> **WHAT TO PRODUCE**: The line containing "Built full-stack SaaS" marks the end: quote every line from the start of the records below through it, word for word.

DATA: Begin

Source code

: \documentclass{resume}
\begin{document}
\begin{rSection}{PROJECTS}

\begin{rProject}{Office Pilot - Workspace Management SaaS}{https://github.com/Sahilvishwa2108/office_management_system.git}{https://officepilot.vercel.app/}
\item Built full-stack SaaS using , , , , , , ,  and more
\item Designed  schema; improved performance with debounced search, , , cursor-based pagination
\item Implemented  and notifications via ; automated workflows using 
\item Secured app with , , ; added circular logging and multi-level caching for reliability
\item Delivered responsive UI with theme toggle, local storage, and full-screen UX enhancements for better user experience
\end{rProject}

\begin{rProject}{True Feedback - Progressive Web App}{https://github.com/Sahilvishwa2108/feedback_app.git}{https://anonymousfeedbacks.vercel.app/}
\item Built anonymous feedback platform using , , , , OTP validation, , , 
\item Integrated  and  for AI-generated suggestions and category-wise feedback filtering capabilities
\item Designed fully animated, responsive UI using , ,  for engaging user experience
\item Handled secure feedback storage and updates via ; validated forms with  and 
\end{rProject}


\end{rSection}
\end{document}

DATA: End

> **TASK RESPONSE**:
Source code

: \documentclass{resume}
\begin{document}
\begin{rSection}{PROJECTS}

\begin{rProject}{Office Pilot - Workspace Management SaaS}{https://github.com/Sahilvishwa2108/office_management_system.git}{https://officepilot.vercel.app/}
\item Built full-stack SaaS using , , , , , , ,  and more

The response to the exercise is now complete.